An annuity calculator computes the future value of regular equal payments made at a fixed interest rate over a set number of periods.
About this calculator
An annuity calculator computes the future value of regular equal payments made at a fixed interest rate over a set number of periods. Annuities are used in retirement planning, pension calculations, and any scenario where you make or receive a series of equal payments.
Understanding annuity math lets you evaluate insurance products, pension plans, and retirement income strategies.
Common uses
- Calculate the future value of a pension or retirement annuity
- Compare fixed annuity rates across insurance providers
- Determine how much a monthly payment of ₹10,000 grows over 20 years
- Plan systematic withdrawal rates for retirement income
Frequently asked questions
What is the difference between an ordinary annuity and an annuity due?

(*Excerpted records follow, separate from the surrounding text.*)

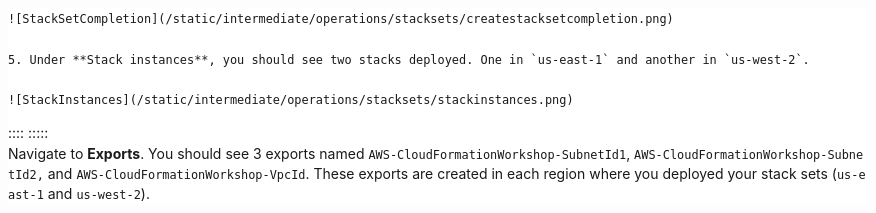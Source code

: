     ![StackSetCompletion](/static/intermediate/operations/stacksets/createstacksetcompletion.png)
    
    5. Under **Stack instances**, you should see two stacks deployed. One in `us-east-1` and another in `us-west-2`.
    
    ![StackInstances](/static/intermediate/operations/stacksets/stackinstances.png)
   ::::
   :::::    
Navigate to **Exports**. You should see 3 exports named `AWS-CloudFormationWorkshop-SubnetId1`, `AWS-CloudFormationWorkshop-SubnetId2,` and `AWS-CloudFormationWorkshop-VpcId`. These exports are created in each region where you deployed your stack sets (`us-east-1` and `us-west-2`).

An ordinary annuity makes payments at the end of each period (like most loan repayments). An annuity due makes payments at the beginning of each period (like rent or insurance premiums). Annuity due has a slightly higher future value because each payment compounds for one extra period.
How is annuity different from SIP?
SIP typically refers to investing in mutual funds with variable returns tied to market performance. An annuity offers a guaranteed, fixed rate of return, usually offered by insurance companies. SIPs tend to generate higher long-term returns but with more volatility.